首位快走の巨人が秘める不安/川口和久WEBコラム

 

1年間をどう戦うか



 原辰徳監督がシーズン前に「今年は厳しくなるかもしれない」と珍しくマジメな顔で嘆いていたが、今のところジャイアンツは8勝1敗と首位を快走している。

 要因は岡本和真をはじめ、好調な打撃陣だが、不安視された投手陣も先発で堀田賢慎赤星優志山崎伊織、リリーフで戸田懐生、大勢らと、言っちゃ悪いが、未知数のピッチャーたちがチームの助けになっている。

 大勢、赤星については以前、先発、リリーフとも投手陣に不安がある中、即戦力ルーキーたちをなぜキャンプの最初から一軍でいかないのかという話を書いたことがある。

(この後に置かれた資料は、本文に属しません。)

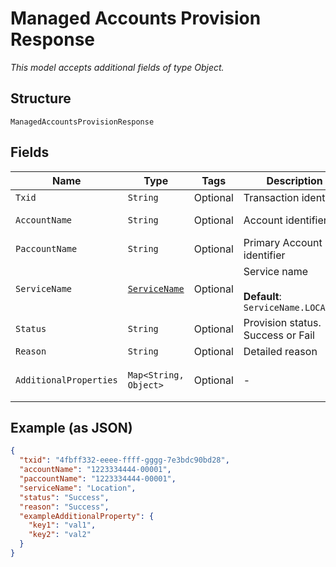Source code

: 
# Managed Accounts Provision Response

*This model accepts additional fields of type Object.*

## Structure

`ManagedAccountsProvisionResponse`

## Fields

| Name | Type | Tags | Description | Getter | Setter |
|  --- | --- | --- | --- | --- | --- |
| `Txid` | `String` | Optional | Transaction identifier | String getTxid() | setTxid(String txid) |
| `AccountName` | `String` | Optional | Account identifier | String getAccountName() | setAccountName(String accountName) |
| `PaccountName` | `String` | Optional | Primary Account identifier | String getPaccountName() | setPaccountName(String paccountName) |
| `ServiceName` | [`ServiceName`](../../doc/models/service-name.md) | Optional | Service name<br><br>**Default**: `ServiceName.LOCATION` | ServiceName getServiceName() | setServiceName(ServiceName serviceName) |
| `Status` | `String` | Optional | Provision status. Success or Fail | String getStatus() | setStatus(String status) |
| `Reason` | `String` | Optional | Detailed reason | String getReason() | setReason(String reason) |
| `AdditionalProperties` | `Map<String, Object>` | Optional | - | Object getAdditionalProperty(String key) | additionalProperty(String key, Object value) |

## Example (as JSON)

```json
{
  "txid": "4fbff332-eeee-ffff-gggg-7e3bdc90bd28",
  "accountName": "1223334444-00001",
  "paccountName": "1223334444-00001",
  "serviceName": "Location",
  "status": "Success",
  "reason": "Success",
  "exampleAdditionalProperty": {
    "key1": "val1",
    "key2": "val2"
  }
}
```

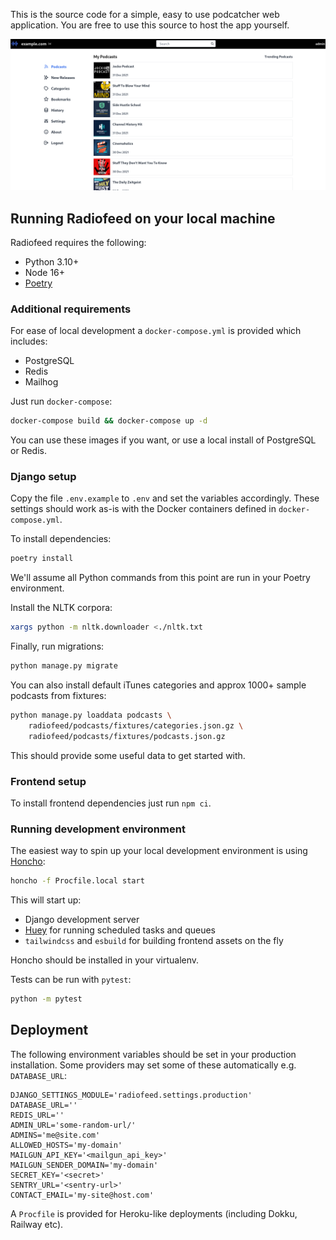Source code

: This is the source code for a simple, easy to use podcatcher web application. You are free to use this source to host the app yourself.


![desktop](/screenshots/desktop.png?raw=True)

## Running Radiofeed on your local machine

Radiofeed requires the following:

* Python 3.10+
* Node 16+
* [Poetry](https://python-poetry.org)

### Additional requirements

For ease of local development a `docker-compose.yml` is provided which includes:

* PostgreSQL
* Redis
* Mailhog

Just run `docker-compose`:

```bash
docker-compose build && docker-compose up -d
```

You can use these images if you want, or use a local install of PostgreSQL or Redis.

### Django setup

Copy the file `.env.example` to `.env` and set the variables accordingly. These settings should work as-is with the Docker containers defined in `docker-compose.yml`.

To install dependencies:

```bash
poetry install
```

We'll assume all Python commands from this point are run in your Poetry environment.

Install the NLTK corpora:

```bash
xargs python -m nltk.downloader <./nltk.txt
```

Finally, run migrations:

```bash
python manage.py migrate
```

You can also install default iTunes categories and approx 1000+ sample podcasts from fixtures:

```bash
python manage.py loaddata podcasts \
    radiofeed/podcasts/fixtures/categories.json.gz \
    radiofeed/podcasts/fixtures/podcasts.json.gz
```

This should provide some useful data to get started with.

### Frontend setup

To install frontend dependencies just run `npm ci`.

### Running development environment

The easiest way to spin up your local development environment is using [Honcho](https://honcho.readthedocs.io/):

```bash
honcho -f Procfile.local start
```

This will start up:

* Django development server
* [Huey](https://huey.readthedocs.io/) for running scheduled tasks and queues
* `tailwindcss` and `esbuild` for building frontend assets on the fly

Honcho should be installed in your virtualenv.

Tests can be run with `pytest`:

```bash
python -m pytest
```

## Deployment

The following environment variables should be set in your production installation. Some providers may set some of these automatically e.g. `DATABASE_URL`:

```
DJANGO_SETTINGS_MODULE='radiofeed.settings.production'
DATABASE_URL=''
REDIS_URL=''
ADMIN_URL='some-random-url/'
ADMINS='me@site.com'
ALLOWED_HOSTS='my-domain'
MAILGUN_API_KEY='<mailgun_api_key>'
MAILGUN_SENDER_DOMAIN='my-domain'
SECRET_KEY='<secret>'
SENTRY_URL='<sentry-url>'
CONTACT_EMAIL='my-site@host.com'
```

A `Procfile` is provided for Heroku-like deployments (including Dokku, Railway etc).
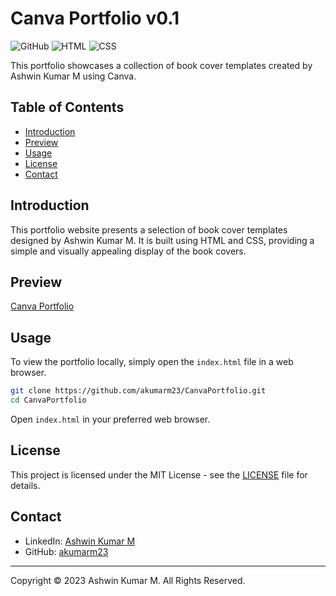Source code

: # Canva Portfolio v0.1

![GitHub](https://img.shields.io/github/license/akumarm23/CanvaPortfolio)
![HTML](https://img.shields.io/badge/HTML-v5.0-orange)
![CSS](https://img.shields.io/badge/CSS-v3.0-blue)

This portfolio showcases a collection of book cover templates created by Ashwin Kumar M using Canva.

## Table of Contents

- [Introduction](#introduction)
- [Preview](#preview)
- [Usage](#usage)
- [License](#license)
- [Contact](#contact)

## Introduction

This portfolio website presents a selection of book cover templates designed by Ashwin Kumar M. It is built using HTML and CSS, providing a simple and visually appealing display of the book covers.

## Preview

[Canva Portfolio](https://akumarm23.github.io/CanvaPortfolio/)

## Usage

To view the portfolio locally, simply open the `index.html` file in a web browser.

```bash
git clone https://github.com/akumarm23/CanvaPortfolio.git
cd CanvaPortfolio
```

Open `index.html` in your preferred web browser.

## License

This project is licensed under the MIT License - see the [LICENSE](LICENSE) file for details.

## Contact

- LinkedIn: [Ashwin Kumar M](https://www.linkedin.com/in/akumarm2023/)
- GitHub: [akumarm23](https://github.com/akumarm23)

---

Copyright © 2023 Ashwin Kumar M. All Rights Reserved.

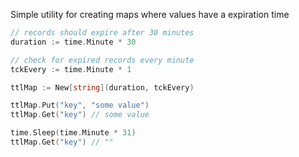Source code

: Simple utility for creating maps where values have a expiration time

```go
// records should expire after 30 minutes
duration := time.Minute * 30

// check for expired records every minute
tckEvery := time.Minute * 1

ttlMap := New[string](duration, tckEvery)

ttlMap.Put("key", "some value")
ttlMap.Get("key") // some value

time.Sleep(time.Minute * 31)
ttlMap.Get("key") // ""
```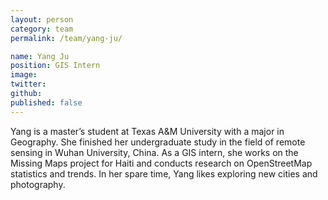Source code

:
 ```yaml
---
layout: person
category: team
permalink: /team/yang-ju/

name: Yang Ju
position: GIS Intern
image:
twitter:
github:
published: false
---
```


Yang is a master’s student at Texas A&M University with a major in Geography. She finished her undergraduate study in the field of remote sensing in Wuhan University, China. As a GIS intern, she works on the Missing Maps project for Haiti and conducts research on OpenStreetMap statistics and trends. In her spare time, Yang likes exploring new cities and photography.
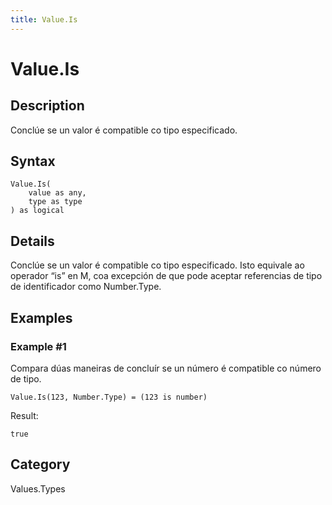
 ```yaml
---
title: Value.Is
---
```


# Value.Is


## Description

Conclúe se un valor é compatible co tipo especificado.


## Syntax

```powerquery
Value.Is(
    value as any,
    type as type
) as logical
```


## Details

Conclúe se un valor é compatible co tipo especificado. Isto equivale ao operador “is” en M, coa excepción de que pode aceptar referencias de tipo de identificador como Number.Type.


## Examples

### Example #1 
Compara dúas maneiras de concluír se un número é compatible co número de tipo.
```powerquery
Value.Is(123, Number.Type) = (123 is number)
```

Result: 
```powerquery
true
```




## Category
Values.Types
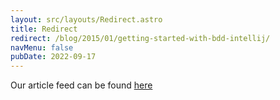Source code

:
 ```yaml
---
layout: src/layouts/Redirect.astro
title: Redirect
redirect: /blog/2015/01/getting-started-with-bdd-intellij/
navMenu: false
pubDate: 2022-09-17
---
```

<div>
Our article feed can be found <a href="/blog/2015/01/getting-started-with-bdd-intellij/">here</a>
</div>
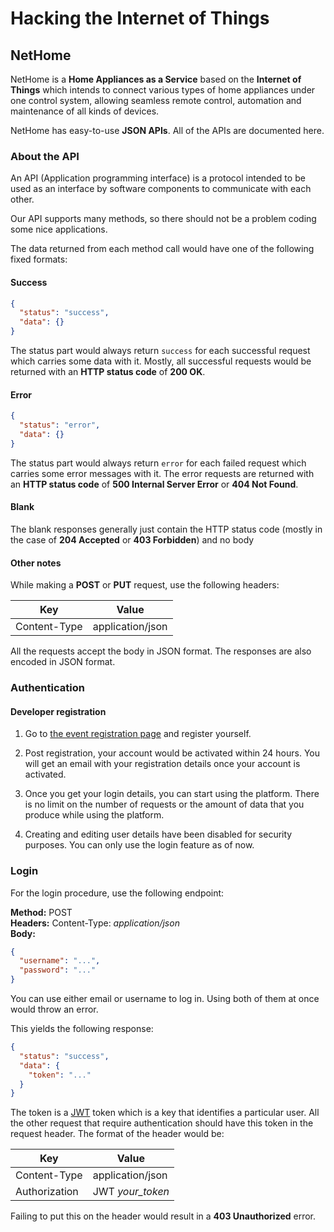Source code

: # Hacking the Internet of Things

## NetHome
NetHome is a **Home Appliances as a Service** based on the **Internet of Things** which intends to connect various types of home appliances under one control system, allowing seamless remote control, automation and maintenance of all kinds of devices.

NetHome has easy-to-use **JSON APIs**. All of the APIs are documented here.

### About the API

An API (Application programming interface) is a protocol intended to be used as an interface by software components to communicate with each other.

Our API supports many methods, so there should not be a problem coding some nice applications.

The data returned from each method call would have one of the following fixed formats:

#### Success

```json
{
  "status": "success",
  "data": {}
}
```
The status part would always return `success` for each successful request which carries some data with it. Mostly, all successful requests would be returned with an **HTTP status code** of **200 OK**.

#### Error

```json
{
  "status": "error",
  "data": {}
}
```
The status part would always return `error` for each failed request which carries some error messages with it. The error requests are returned with an **HTTP status code** of **500 Internal Server Error** or **404 Not Found**.

#### Blank

The blank responses generally just contain the HTTP status code (mostly in the case of **204 Accepted** or **403 Forbidden**) and no body

#### Other notes

While making a **POST** or **PUT** request, use the following headers:

| Key | Value |
|---|---|
| Content-Type | application/json |

All the requests accept the body in JSON format. The responses are also encoded in JSON format.

### Authentication

#### Developer registration

1. Go to [the event registration page](https://www.thecollegefever.com/) and register yourself.

2. Post registration, your account would be activated within 24 hours. You will get an email with your registration details once your account is activated.

3. Once you get your login details, you can start using the platform. There is no limit on the number of requests or the amount of data that you produce while using the platform.

4. Creating and editing user details have been disabled for security purposes. You can only use the login feature as of now.

### Login

For the login procedure, use the following endpoint:

**Method:** POST  
**Headers:**
Content-Type: *application/json*  
**Body:**
```json
{
  "username": "...",
  "password": "..."
}
```
You can use either email or username to log in. Using both of them at once would throw an error.

This yields the following response:
```json
{
  "status": "success",
  "data": {
    "token": "..."
  }
}
```
The token is a [JWT](https://jwt.io/) token which is a key that identifies a particular user. All the other request that require authentication should have this token in the request header. The format of the header would be:

| Key | Value |
|---|---|
| Content-Type | application/json |
| Authorization | JWT *your_token* |

Failing to put this on the header would result in a **403 Unauthorized** error.
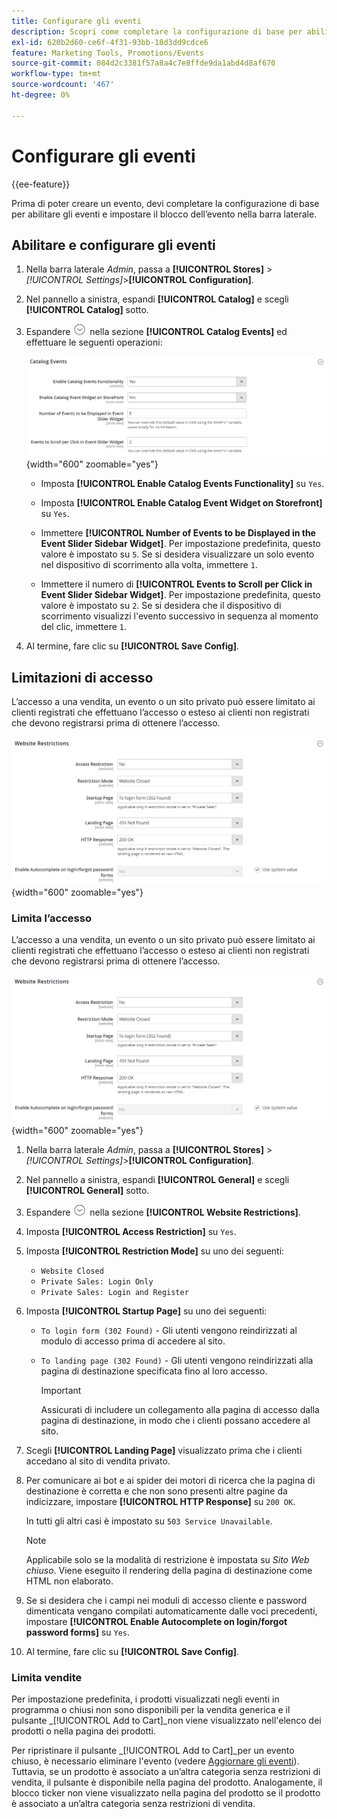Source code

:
 ```yaml
---
title: Configurare gli eventi
description: Scopri come completare la configurazione di base per abilitare gli eventi e impostare il blocco eventi nella barra laterale della vetrina.
exl-id: 620b2d60-ce6f-4f31-93bb-18d3dd9cdce6
feature: Marketing Tools, Promotions/Events
source-git-commit: 084d2c3381f57a8a4c7e8ffde9da1abd4d8af670
workflow-type: tm+mt
source-wordcount: '467'
ht-degree: 0%

---
```


# Configurare gli eventi

{{ee-feature}}

Prima di poter creare un evento, devi completare la configurazione di base per abilitare gli eventi e impostare il blocco dell’evento nella barra laterale.

## Abilitare e configurare gli eventi

1. Nella barra laterale _Admin_, passa a **[!UICONTROL Stores]** > _[!UICONTROL Settings]_>**[!UICONTROL Configuration]**.

1. Nel pannello a sinistra, espandi **[!UICONTROL Catalog]** e scegli **[!UICONTROL Catalog]** sotto.

1. Espandere ![Il selettore di espansione](../assets/icon-display-expand.png) nella sezione **[!UICONTROL Catalog Events]** ed effettuare le seguenti operazioni:

   ![Configurazione catalogo - eventi catalogo](../configuration-reference/catalog/assets/catalog-events.png){width="600" zoomable="yes"}

   - Imposta **[!UICONTROL Enable Catalog Events Functionality]** su `Yes`.

   - Imposta **[!UICONTROL Enable Catalog Event Widget on Storefront]** su `Yes`.

   - Immettere **[!UICONTROL Number of Events to be Displayed in the Event Slider Sidebar Widget]**. Per impostazione predefinita, questo valore è impostato su `5`. Se si desidera visualizzare un solo evento nel dispositivo di scorrimento alla volta, immettere `1`.

   - Immettere il numero di **[!UICONTROL Events to Scroll per Click in Event Slider Sidebar Widget]**. Per impostazione predefinita, questo valore è impostato su `2`. Se si desidera che il dispositivo di scorrimento visualizzi l&#39;evento successivo in sequenza al momento del clic, immettere `1`.

1. Al termine, fare clic su **[!UICONTROL Save Config]**.

## Limitazioni di accesso

L’accesso a una vendita, un evento o un sito privato può essere limitato ai clienti registrati che effettuano l’accesso o esteso ai clienti non registrati che devono registrarsi prima di ottenere l’accesso.

![Configurazione generale - restrizioni siti Web](../configuration-reference/general/assets/general-website-restrictions.png){width="600" zoomable="yes"}

### Limita l’accesso

L’accesso a una vendita, un evento o un sito privato può essere limitato ai clienti registrati che effettuano l’accesso o esteso ai clienti non registrati che devono registrarsi prima di ottenere l’accesso.

![Configurazione generale - restrizioni siti Web](../configuration-reference/general/assets/general-website-restrictions.png){width="600" zoomable="yes"}

1. Nella barra laterale _Admin_, passa a **[!UICONTROL Stores]** > _[!UICONTROL Settings]_>**[!UICONTROL Configuration]**.

1. Nel pannello a sinistra, espandi **[!UICONTROL General]** e scegli **[!UICONTROL General]** sotto.

1. Espandere ![Il selettore di espansione](../assets/icon-display-expand.png) nella sezione **[!UICONTROL Website Restrictions]**.

1. Imposta **[!UICONTROL Access Restriction]** su `Yes`.

1. Imposta **[!UICONTROL Restriction Mode]** su uno dei seguenti:

   - `Website Closed`
   - `Private Sales: Login Only`
   - `Private Sales: Login and Register`

1. Imposta **[!UICONTROL Startup Page]** su uno dei seguenti:

   - `To login form (302 Found)` - Gli utenti vengono reindirizzati al modulo di accesso prima di accedere al sito.

   - `To landing page (302 Found)` - Gli utenti vengono reindirizzati alla pagina di destinazione specificata fino al loro accesso.

     >[!IMPORTANT]
     >
     >Assicurati di includere un collegamento alla pagina di accesso dalla pagina di destinazione, in modo che i clienti possano accedere al sito.

1. Scegli **[!UICONTROL Landing Page]** visualizzato prima che i clienti accedano al sito di vendita privato.

1. Per comunicare ai bot e ai spider dei motori di ricerca che la pagina di destinazione è corretta e che non sono presenti altre pagine da indicizzare, impostare **[!UICONTROL HTTP Response]** su `200 OK`.

   In tutti gli altri casi è impostato su `503 Service Unavailable`.

   >[!NOTE]
   >
   >Applicabile solo se la modalità di restrizione è impostata su _Sito Web chiuso_. Viene eseguito il rendering della pagina di destinazione come HTML non elaborato.

1. Se si desidera che i campi nei moduli di accesso cliente e password dimenticata vengano compilati automaticamente dalle voci precedenti, impostare **[!UICONTROL Enable Autocomplete on login/forgot password forms]** su `Yes`.

1. Al termine, fare clic su **[!UICONTROL Save Config]**.

### Limita vendite

Per impostazione predefinita, i prodotti visualizzati negli eventi in programma o chiusi non sono disponibili per la vendita generica e il pulsante _[!UICONTROL Add to Cart]_non viene visualizzato nell&#39;elenco dei prodotti o nella pagina dei prodotti.

Per ripristinare il pulsante _[!UICONTROL Add to Cart]_per un evento chiuso, è necessario eliminare l&#39;evento (vedere [Aggiornare gli eventi](event-create.md#update-events)). Tuttavia, se un prodotto è associato a un’altra categoria senza restrizioni di vendita, il pulsante è disponibile nella pagina del prodotto. Analogamente, il blocco ticker non viene visualizzato nella pagina del prodotto se il prodotto è associato a un’altra categoria senza restrizioni di vendita.
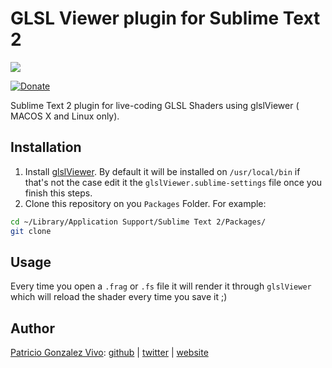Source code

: # GLSL Viewer plugin for Sublime Text 2

![](http://patriciogonzalezvivo.com/images/glslViewer.gif)

[![Donate](https://www.paypalobjects.com/en_US/i/btn/btn_donate_SM.gif)](https://www.paypal.com/cgi-bin/webscr?cmd=_s-xclick&hosted_button_id=4BQMKQJDQ9XH6)

Sublime Text 2 plugin for live-coding GLSL Shaders using glslViewer ( MACOS X and Linux only).

## Installation
1. Install [glslViewer](https://github.com/patriciogonzalezvivo/glslViewer). By default it will be installed on ```/usr/local/bin``` if that's not the case edit it the ```glslViewer.sublime-settings``` file once you finish this steps.
2. Clone this repository on you ```Packages``` Folder. For example:

```bash
cd ~/Library/Application Support/Sublime Text 2/Packages/
git clone 
```

## Usage

Every time you open a ```.frag``` or ```.fs``` file it will render it through ```glslViewer``` which will reload the shader every time you save it ;)

## Author

[Patricio Gonzalez Vivo](http://https://twitter.com/patriciogv): [github](https://github.com/patriciogonzalezvivo) | [twitter](http://https://twitter.com/patriciogv) | [website](http://patricio.io)
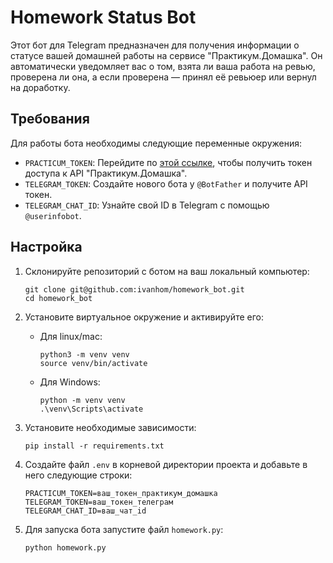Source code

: # Homework Status Bot

Этот бот для Telegram предназначен для получения информации о статусе вашей домашней работы на сервисе "Практикум.Домашка". Он автоматически уведомляет вас о том, взята ли ваша работа на ревью, проверена ли она, а если проверена — принял её ревьюер или вернул на доработку.

## Требования

Для работы бота необходимы следующие переменные окружения:

- `PRACTICUM_TOKEN`: Перейдите по [этой ссылке](https://oauth.yandex.ru/authorize?response_type=token&client_id=1d0b9dd4d652455a9eb710d450ff456a), чтобы получить токен доступа к API "Практикум.Домашка".
- `TELEGRAM_TOKEN`: Создайте нового бота у `@BotFather` и получите API токен.
- `TELEGRAM_CHAT_ID`: Узнайте свой ID в Telegram с помощью `@userinfobot`.

## Настройка

1. Склонируйте репозиторий с ботом на ваш локальный компьютер:

   ```shell
   git clone git@github.com:ivanhom/homework_bot.git
   cd homework_bot
   ```

2. Установите виртуальное окружение и активируйте его:

    - Для linux/mac:
        ```shell
        python3 -m venv venv
        source venv/bin/activate
        ```
    - Для Windows:
        ```shell
        python -m venv venv
        .\venv\Scripts\activate
        ```

3. Установите необходимые зависимости:

    ```shell
    pip install -r requirements.txt
    ```

4. Создайте файл `.env` в корневой директории проекта и добавьте в него следующие строки:

    ```shell
    PRACTICUM_TOKEN=ваш_токен_практикум_домашка
    TELEGRAM_TOKEN=ваш_токен_телеграм
    TELEGRAM_CHAT_ID=ваш_чат_id
    ```

5. Для запуска бота запустите файл `homework.py`:

    ```shell
    python homework.py
    ```
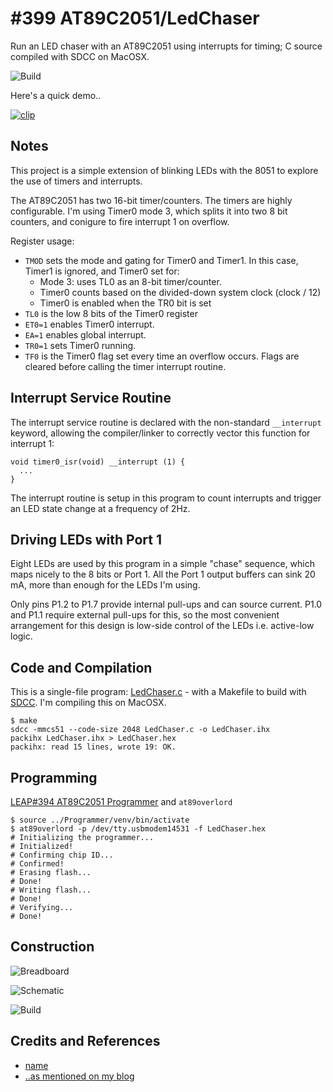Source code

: # #399 AT89C2051/LedChaser

Run an LED chaser with an AT89C2051 using interrupts for timing; C source compiled with SDCC on MacOSX.

![Build](./assets/LedChaser_build.jpg?raw=true)

Here's a quick demo..

[![clip](https://img.youtube.com/vi/OgvEktRaQ-w/0.jpg)](https://www.youtube.com/watch?v=OgvEktRaQ-w)

## Notes

This project is a simple extension of blinking LEDs with the 8051 to explore the use of timers and interrupts.

The AT89C2051 has two 16-bit timer/counters.
The timers are highly configurable. I'm using Timer0 mode 3, which splits it into two 8 bit counters,
and conigure to fire interrupt 1 on overflow.

Register usage:

* `TMOD` sets the mode and gating for Timer0 and Timer1. In this case, Timer1 is ignored, and Timer0 set for:
    - Mode 3: uses TL0 as an 8-bit timer/counter.
    - Timer0 counts based on the divided-down system clock (clock / 12)
    - Timer0 is enabled when the TR0 bit is set
* `TL0` is the low 8 bits of the Timer0 register
* `ET0=1` enables Timer0 interrupt.
* `EA=1`  enables global interrupt.
* `TR0=1` sets Timer0 running.
* `TF0` is the Timer0 flag set every time an overflow occurs. Flags are cleared before calling the timer interrupt routine.


## Interrupt Service Routine

The interrupt service routine is declared with the non-standard `__interrupt` keyword,
allowing the compiler/linker to correctly vector this function for interrupt 1:

```
void timer0_isr(void) __interrupt (1) {
  ...
}
```

The interrupt routine is setup in this program to count interrupts and trigger an LED state change at a frequency of 2Hz.


## Driving LEDs with Port 1

Eight LEDs are used by this program in a simple "chase" sequence, which maps nicely to the 8 bits or Port 1.
All the Port 1 output buffers can sink 20 mA, more than enough for the LEDs I'm using.

Only pins P1.2 to P1.7 provide internal pull-ups and can source current. P1.0 and P1.1 require external pull-ups for this,
so the most convenient arrangement for this design is low-side control of the LEDs i.e. active-low logic.


## Code and Compilation

This is a single-file program: [LedChaser.c](./LedChaser.c) - with a Makefile to build with
[SDCC](http://sdcc.sourceforge.net). I'm compiling this on MacOSX.

```
$ make
sdcc -mmcs51 --code-size 2048 LedChaser.c -o LedChaser.ihx
packihx LedChaser.ihx > LedChaser.hex
packihx: read 15 lines, wrote 19: OK.
```


## Programming

[LEAP#394 AT89C2051 Programmer](../Programmer) and `at89overlord`

```
$ source ../Programmer/venv/bin/activate
$ at89overlord -p /dev/tty.usbmodem14531 -f LedChaser.hex
# Initializing the programmer...
# Initialized!
# Confirming chip ID...
# Confirmed!
# Erasing flash...
# Done!
# Writing flash...
# Done!
# Verifying...
# Done!

```


## Construction

![Breadboard](./assets/LedChaser_bb.jpg?raw=true)

![Schematic](./assets/LedChaser_schematic.jpg?raw=true)

![Build](./assets/LedChaser_build.jpg?raw=true)

## Credits and References

* [name](url)
* [..as mentioned on my blog](https://blog.tardate.com/)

 実際、こうやって活躍しているからそれでいいじゃないかと言われそうだが、初めての1シーズンの長丁場はきつい。最初は勢いで活躍しても、どこか今は見えない課題が出る可能性もある。

 いくら大卒でそれなりに完成しているとはいえ、開幕から一軍で使う可能性があるなら、リスクを少しでも減らすために、それなりの心身の準備をキャンプ初日からやってほしかったなと思う。

 ただ、スカウトはうれしいんじゃないかな。ずっと上位がダメと言われてきたが、この2人に加え、堀田、鍬原拓也と過去の1位が活躍しているからね。

 いまジャイアンツで怖いのは、未知数と思われながら頑張ってる彼らが落ちてきたら誰が次に来るんだ、ということだ。大勢がそうだが、この使い方ならどこかでばてる。過去は主戦クラスがばてた夏場くらいに若手が上がってきたが、今回は逆。二軍にいる新外国人が上がってきたとしても、すぐアジャストできるかは分からないしね。

 もう一つ気になるのは中継ぎ陣だ。俺がコーチ時代に感じたことだが、中継ぎの踏ん張り次第で勝つ試合が年間10試合程度ある。そこは選手の力もあるけど、投手コーチが誰をつぎ込むか、どこで代えるかのさじ加減も重要だ。

 原監督は投手起用を桑田真澄コーチに任せているという。今はうまくやり繰りしているが、これから1年間をどうしのいでいくか。

 お手並み拝見といきましょうか。